I've read this whole article and I still don't understand why the ammo is important?

Yeah, it is bad that the prosecution did not disclose it, but it was a manilla envelope of loose rounds handed over by a friend of the father of the armourer, who has already been convicted of manslaughter. I can see why they would deem it not to be relevant evidence.

How could it possibly help the defence (other than this exact situation where it got the case thrown out)?

Also why would it not just be a mistrial, rather than the case being thrown out to never be tried again?

[–] [email protected] 21 points 1 month ago

If Baldwin provided all the ammo used, it increases the likelihood he is convicted by a jury. This ammo would've been provided to the Armorer by a third party, without his knowledge.

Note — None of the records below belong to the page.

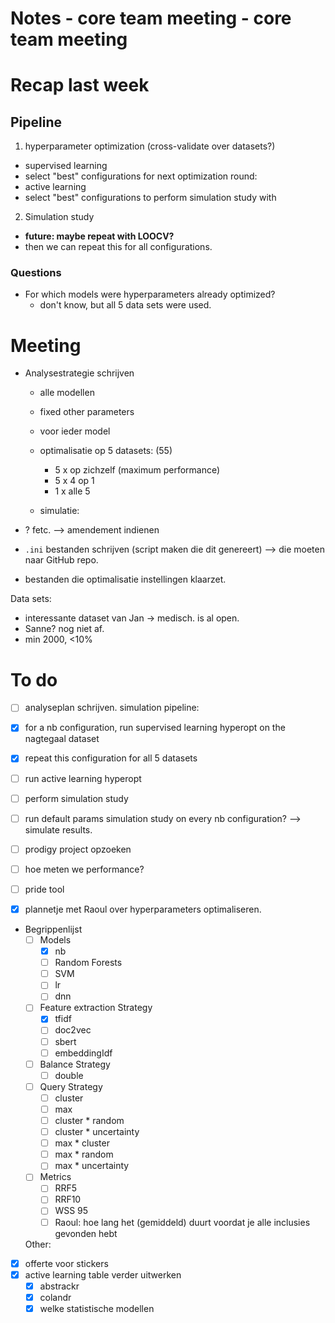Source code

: # Notes - core team meeting - core team meeting

# Recap last week

## Pipeline

  1. hyperparameter optimization (cross-validate over datasets?)

  - supervised learning   
  - select "best" configurations for next optimization round:
  - active learning
  - select "best" configurations to perform simulation study with

  2. Simulation study

- **future: maybe repeat with LOOCV?**
- then we can repeat this for all configurations.

### Questions
- For which models were hyperparameters already optimized?
  - don't know, but all 5 data sets were used.

# Meeting

- Analysestrategie schrijven
  - alle modellen
  - fixed other parameters

  - voor ieder model
  - optimalisatie op 5 datasets: (55)
    - 5 x op zichzelf (maximum performance)
    - 5 x 4 op 1
    - 1 x alle 5
  - simulatie:


- ? fetc. --> amendement indienen

- `.ini` bestanden schrijven (script maken die dit genereert) --> die moeten naar GitHub repo.
- bestanden die optimalisatie instellingen klaarzet.

Data sets:
- interessante dataset van Jan -> medisch. is al open.
- Sanne? nog niet af.
- min 2000, <10%

# To do
- [ ] analyseplan schrijven. 
simulation pipeline:

- [x] for a nb configuration, run supervised learning hyperopt on the nagtegaal dataset
- [x] repeat this configuration for all 5 datasets
- [ ] run active learning hyperopt
- [ ] perform simulation study
- [ ] run default params simulation study on every nb configuration? --> simulate results.
- [ ] prodigy project opzoeken
- [ ] hoe meten we performance?
- [ ] pride tool

- [x] plannetje met Raoul over hyperparameters optimaliseren.

- Begrippenlijst
  - [ ] Models
    - [x] nb
    - [ ] Random Forests
    - [ ] SVM
    - [ ] lr
    - [ ] dnn
  - [ ] Feature extraction Strategy
    - [x] tfidf
    - [ ] doc2vec
    - [ ] sbert
    - [ ] embeddingIdf
  - [ ] Balance Strategy
    - [ ] double
  - [ ] Query Strategy
    - [ ] cluster
    - [ ] max
    - [ ] cluster * random
    - [ ] cluster * uncertainty
    - [ ] max * cluster
    - [ ] max * random
    - [ ] max * uncertainty
  - [ ] Metrics
    - [ ] RRF5
    - [ ] RRF10
    - [ ] WSS 95
    - [ ] Raoul: hoe lang het (gemiddeld) duurt voordat je alle inclusies gevonden hebt

  Other:
- [x] offerte voor stickers
- [x] active learning table verder uitwerken
  - [x] abstrackr
  - [x] colandr
  - [x] welke statistische modellen
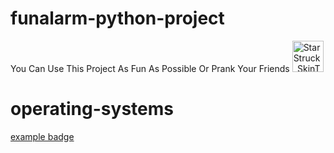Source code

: # funalarm-python-project
You Can Use This Project As Fun As Possible Or Prank Your Friends
<img width="50" alt="StarStruck_SkinTone1" src="https://github.com/mahdiricky/funalarm-python-project/assets/150655877/e8d87e0a-f82b-4536-8b90-0cb63a168ecf">
# operating-systems
[example badge](https://img.shields.io/badge/Windows-0078D4.svg?style=for-the-badge&logo=Windows&logoColor=white)







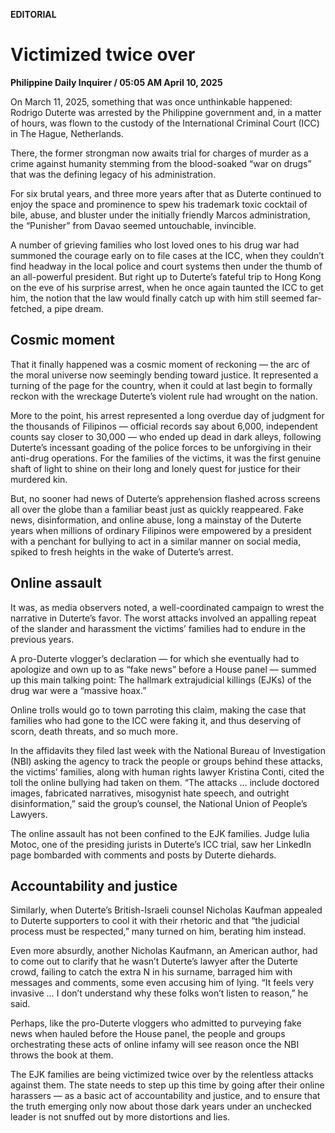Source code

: **EDITORIAL**

# Victimized twice over

****Philippine Daily Inquirer / 05:05 AM April 10, 2025****



On March 11, 2025, something that was once unthinkable happened: Rodrigo Duterte was arrested by the Philippine government and, in a matter of hours, was flown to the custody of the International Criminal Court (ICC) in The Hague, Netherlands.

There, the former strongman now awaits trial for charges of murder as a crime against humanity stemming from the blood-soaked “war on drugs” that was the defining legacy of his administration.

For six brutal years, and three more years after that as Duterte continued to enjoy the space and prominence to spew his trademark toxic cocktail of bile, abuse, and bluster under the initially friendly Marcos administration, the “Punisher” from Davao seemed untouchable, invincible.

A number of grieving families who lost loved ones to his drug war had summoned the courage early on to file cases at the ICC, when they couldn’t find headway in the local police and court systems then under the thumb of an all-powerful president. But right up to Duterte’s fateful trip to Hong Kong on the eve of his surprise arrest, when he once again taunted the ICC to get him, the notion that the law would finally catch up with him still seemed far-fetched, a pipe dream.

## Cosmic moment

That it finally happened was a cosmic moment of reckoning — the arc of the moral universe now seemingly bending toward justice. It represented a turning of the page for the country, when it could at last begin to formally reckon with the wreckage Duterte’s violent rule had wrought on the nation.

More to the point, his arrest represented a long overdue day of judgment for the thousands of Filipinos — official records say about 6,000, independent counts say closer to 30,000 — who ended up dead in dark alleys, following Duterte’s incessant goading of the police forces to be unforgiving in their anti-drug operations. For the families of the victims, it was the first genuine shaft of light to shine on their long and lonely quest for justice for their murdered kin.

But, no sooner had news of Duterte’s apprehension flashed across screens all over the globe than a familiar beast just as quickly reappeared. Fake news, disinformation, and online abuse, long a mainstay of the Duterte years when millions of ordinary Filipinos were empowered by a president with a penchant for bullying to act in a similar manner on social media, spiked to fresh heights in the wake of Duterte’s arrest.

## Online assault

It was, as media observers noted, a well-coordinated campaign to wrest the narrative in Duterte’s favor. The worst attacks involved an appalling repeat of the slander and harassment the victims’ families had to endure in the previous years.

A pro-Duterte vlogger’s declaration — for which she eventually had to apologize and own up to as “fake news” before a House panel — summed up this main talking point: The hallmark extrajudicial killings (EJKs) of the drug war were a “massive hoax.”

Online trolls would go to town parroting this claim, making the case that families who had gone to the ICC were faking it, and thus deserving of scorn, death threats, and so much more.

In the affidavits they filed last week with the National Bureau of Investigation (NBI) asking the agency to track the people or groups behind these attacks, the victims’ families, along with human rights lawyer Kristina Conti, cited the toll the online bullying had taken on them. “The attacks … include doctored images, fabricated narratives, misogynist hate speech, and outright disinformation,” said the group’s counsel, the National Union of People’s Lawyers.

The online assault has not been confined to the EJK families. Judge Iulia Motoc, one of the presiding jurists in Duterte’s ICC trial, saw her LinkedIn page bombarded with comments and posts by Duterte diehards.

## Accountability and justice

Similarly, when Duterte’s British-Israeli counsel Nicholas Kaufman appealed to Duterte supporters to cool it with their rhetoric and that “the judicial process must be respected,” many turned on him, berating him instead.

Even more absurdly, another Nicholas Kaufmann, an American author, had to come out to clarify that he wasn’t Duterte’s lawyer after the Duterte crowd, failing to catch the extra N in his surname, barraged him with messages and comments, some even accusing him of lying. “It feels very invasive … I don’t understand why these folks won’t listen to reason,” he said.

Perhaps, like the pro-Duterte vloggers who admitted to purveying fake news when hauled before the House panel, the people and groups orchestrating these acts of online infamy will see reason once the NBI throws the book at them.

The EJK families are being victimized twice over by the relentless attacks against them. The state needs to step up this time by going after their online harassers — as a basic act of accountability and justice, and to ensure that the truth emerging only now about those dark years under an unchecked leader is not snuffed out by more distortions and lies.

At trial, the defense could have made any number of arguments that Baldwin had no way of knowing live ammunition was on set because an outside individual brought it to the set.

In any case, it's a clear Brady violation. The prosecutor has a constitutional duty to provide exculpatory evidence to the defense. It's not up to them to decide if it will be enough to establish reasonable doubt.

What the prosecution did was place this evidence under a new, case & number for a non-existent crime. They never had any intention of investigating the case that ammo was assigned to. The only reasonable conclusion one can draw was the prosecution deliberately obfuscated the relationship that ammo had to Baldwin's case to avoid providing it.

In an already highly attenuated case, and with overwhelming evidence that Baldwin's rights were violated, there can be no fair trial going forward. From the perspective of the law, once the prosecution has been found to have violated Brady deliberately, there can never be due process for the defendant.